According to The World Bank, approximately one billion people—or 15% of the world’s population—experience some form of disability. Empathy for a diverse audience is not only the morally sound way to go, but inclusive UX design also can improve your SEO and organic traffic numbers. Search engines are paying attention and rewarding websites that include alt text for images, closed captions in videos, descriptive link text, and other accessibility-related aspects.
If you’re not sure whether your website follows American Disabilities Act (ADA) guidelines, there are simple steps and relatively minor changes you can make throughout that can have a huge impact on a visitor with a disability.
We spoke with our Senior Digital Designer, Agnes Godziszewski, to learn more about the topics of accessibility and inclusive design, as well as what we can all do to serve a wider audience and uphold the true meaning of accessibility—a user’s ability to interact and use a product or service.
How did you get started with accessibility?
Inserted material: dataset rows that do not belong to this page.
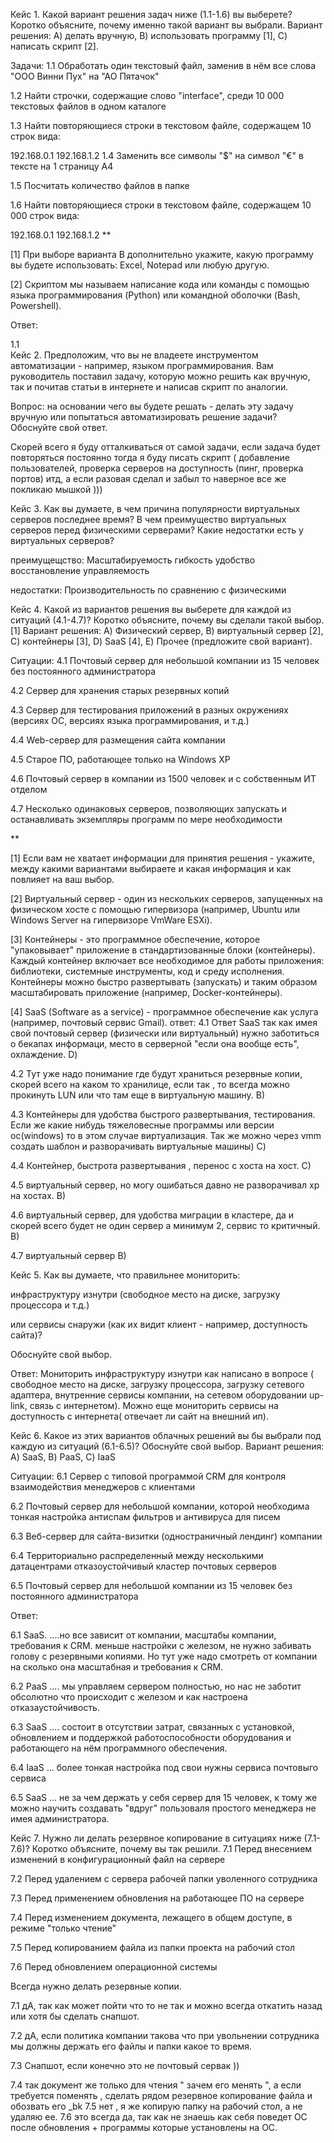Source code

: Кейс 1.
Какой вариант решения задач ниже (1.1-1.6) вы выберете? Коротко объясните, почему именно такой вариант вы выбрали.
Вариант решения:
А) делать вручную, B) использовать программу [1], C) написать скрипт [2].

Задачи:
1.1 Обработать один текстовый файл, заменив в нём все слова "ООО Винни Пух" на "АО Пятачок"

1.2 Найти строчки, содержащие слово "interface", среди 10 000 текстовых файлов в одном каталоге

1.3 Найти повторяющиеся строки в текстовом файле, содержащем 10 строк вида:

192.168.0.1
192.168.1.2
1.4 Заменить все символы "$" на символ "€" в тексте на 1 страницу А4

1.5 Посчитать количество файлов в папке

1.6 Найти повторяющиеся строки в текстовом файле, содержащем 10 000 строк вида:

192.168.0.1
192.168.1.2
**

[1] При выборе варианта В дополнительно укажите, какую программу вы будете использовать: Excel, Notepad или любую другую.

[2] Скриптом мы называем написание кода или команды с помощью языка программирования (Python) или командной оболочки (Bash, Powershell).

Ответ:

1.1  
Кейс 2.
Предположим, что вы не владеете инструментом автоматизации - например, языком программирования. Вам руководитель поставил задачу, которую можно решить как вручную, так и почитав статьи в интернете и написав скрипт по аналогии.

Вопрос: на основании чего вы будете решать - делать эту задачу вручную или попытаться автоматизировать решение задачи? Обоснуйте свой ответ.

Скорей всего я буду отталкиваться от самой задачи, если задача будет повторяться постоянно тогда я буду писать скрипт ( добавление пользователей, проверка серверов на доступность (пинг, проверка портов) итд, а если разовая сделал и забыл то наверное все же покликаю мышкой )))

Кейс 3.
Как вы думаете, в чем причина популярности виртуальных серверов последнее время? В чем преимущество виртуальных серверов перед физическими серверами? Какие недостатки есть у виртуальных серверов?

преимущещство:
Масштабируемость
гибкость
удобство восстановление
управляемость

недостатки:
Производительность по сравнению с физическими



Кейс 4.
Какой из вариантов решения вы выберете для каждой из ситуаций (4.1-4.7)? Коротко объясните, почему вы сделали такой выбор.[1]
Вариант решения:
A) Физический сервер, B) виртуальный сервер [2], C) контейнеры [3], D) SaaS [4], E) Прочее (предложите свой вариант).

Ситуации:
4.1 Почтовый сервер для небольшой компании из 15 человек без постоянного администратора

4.2 Сервер для хранения старых резервных копий

4.3 Сервер для тестирования приложений в разных окружениях (версиях ОС, версиях языка программирования, и т.д.)

4.4 Web-сервер для размещения сайта компании

4.5 Старое ПО, работающее только на Windows XP

4.6 Почтовый сервер в компании из 1500 человек и с собственным ИТ отделом

4.7 Несколько одинаковых серверов, позволяющих запускать и останавливать экземпляры программ по мере необходимости

**

[1] Если вам не хватает информации для принятия решения - укажите, между какими вариантами выбираете и какая информация и как повлияет на ваш выбор.

[2] Виртуальный сервер - один из нескольких серверов, запущенных на физическом хосте с помощью гипервизора (например, Ubuntu или Windows Server на гипервизоре VmWare ESXi).

[3] Контейнеры - это программное обеспечение, которое "упаковывает" приложение в стандартизованные блоки (контейнеры). Каждый контейнер включает все необходимое для работы приложения: библиотеки, системные инструменты, код и среду исполнения. Контейнеры можно быстро развертывать (запускать) и таким образом масштабировать приложение (например, Docker-контейнеры).

[4] SaaS (Software as a service) - программное обеспечение как услуга (например, почтовый сервис Gmail).
ответ:
4.1 Ответ SaaS так как имея свой почтовый сервер (физически или виртуальный) нужно заботиться о бекапах информаци, место в серверной "если она вообще есть", охлаждение. D)

4.2 Тут уже надо понимание где будут храниться резервные копии, скорей всего на каком то хранилице, если так , то всегда можно прокинуть LUN или что там еще в виртуальную машину. B)

4.3 Контейнеры для удобства быстрого развертывания, тестирования. Если же какие нибудь тяжеловесные программы или версии ос(windows) то в этом случае виртуализация. Так же можно через vmm создать шаблон и разворачивать виртуальные машины) C)

4.4 Контейнер, быстрота развертывания , перенос с хоста на хост. C)

4.5 виртуальный сервер, но могу ошибаться давно не разворачивал xp на хостах. B)

4.6 виртуальный сервер, для удобства миграции в кластере, да и скорей всего будет не один сервер а минимум 2, сервис то критичный. B)

4.7 виртуальный сервер B)

Кейс 5.
Как вы думаете, что правильнее мониторить:

инфраструктуру изнутри (свободное место на диске, загрузку процессора и т.д.)

или сервисы снаружи (как их видит клиент - например, доступность сайта)?

Обоснуйте свой выбор.

Ответ:
Мониторить инфраструктуру изнутри как написано в вопросе ( свободное место на диске, загрузку процессора, загрузку сетевого адаптера, внутренние сервисы компании, на сетевом оборудовании up-link, связь с интернетом).
Можно еще мониторить сервисы на доступность с интернета( отвечает ли сайт на внешний ип).

Кейс 6.
Какое из этих вариантов облачных решений вы бы выбрали под каждую из ситуаций (6.1-6.5)? Обоснуйте свой выбор.
Вариант решения:
A) SaaS, B) PaaS, C) IaaS

Ситуации:
6.1 Сервер с типовой программой CRM для контроля взаимодействия менеджеров с клиентами

6.2 Почтовый сервер для небольшой компании, которой необходима тонкая настройка антиспам фильтров и антивируса для писем

6.3 Веб-сервер для сайта-визитки (одностраничный лендинг) компании

6.4 Территориально распределенный между несколькими датацентрами отказоустойчивый кластер почтовых серверов

6.5 Почтовый сервер для небольшой компании из 15 человек без постоянного администратора

Ответ:

6.1  SaaS. ....но все зависит от компании, масштабы компании, требования к CRM. меньше настройки с железом, не нужно забивать голову с резервными копиями. Но тут уже надо смотреть от компании на сколько она масштабная и требования к CRM.

6.2  PaaS  .... мы управляем сервером полностью, но нас не заботит обсолютно что происходит с железом и как настроена отказаустойчивость.

6.3 SaaS   .... состоит в отсутствии затрат, связанных с установкой, обновлением и поддержкой работоспособности оборудования и работающего на нём программного обеспечения.


6.4 IaaS  ... более тонкая настройка под свои нужны сервиса почтовыго сервиса

6.5 SaaS  ... не за чем держать у себя сервер для 15 человек, к тому же можно научить создавать "вдруг" пользоваля простого менеджера не имея администратора.

Кейс 7.
Нужно ли делать резервное копирование в ситуациях ниже (7.1-7.6)? Коротко объясните, почему вы так решили.
7.1 Перед внесением изменений в конфигурационный файл на сервере

7.2 Перед удалением с сервера рабочей папки уволенного сотрудника

7.3 Перед применением обновления на работающее ПО на сервере

7.4 Перед изменением документа, лежащего в общем доступе, в режиме "только чтение"

7.5 Перед копированием файла из папки проекта на рабочий стол

7.6 Перед обновлением операционной системы

Всегда нужно делать резервные копии.

7.1 дА, так как может пойти что то не так и можно всегда откатить назад или хотя бы сделать снапшот.

7.2 дА, если политика компании такова что при увольнении сотрудника мы должны держать его файлы и папки какое то время.

7.3 Снапшот, если конечно это не почтовый сервак ))

7.4 так документ же только для чтения " зачем его менять ", а если требуется поменять , сделать рядом резервное копирование файла и обозвать его _bk
7.5 нет , я же копирую папку на рабочий стол, а не удаляю ее.
7.6 это всегда да, так как не знаешь как себя поведет ОС после обновления + программы которые установлены на ОС.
Agnes Godziszewski: I learned some of the basics of accessibility back in college, things like contrast and legibility. I started getting more exposure to inclusive and accessible design as an instructor. I taught a UX/UI boot camp where the foundation of the course was based on a human-centered methodology. I spent a lot of time familiarizing myself with accessibility standards and tools that help you measure how well you are meeting those standards.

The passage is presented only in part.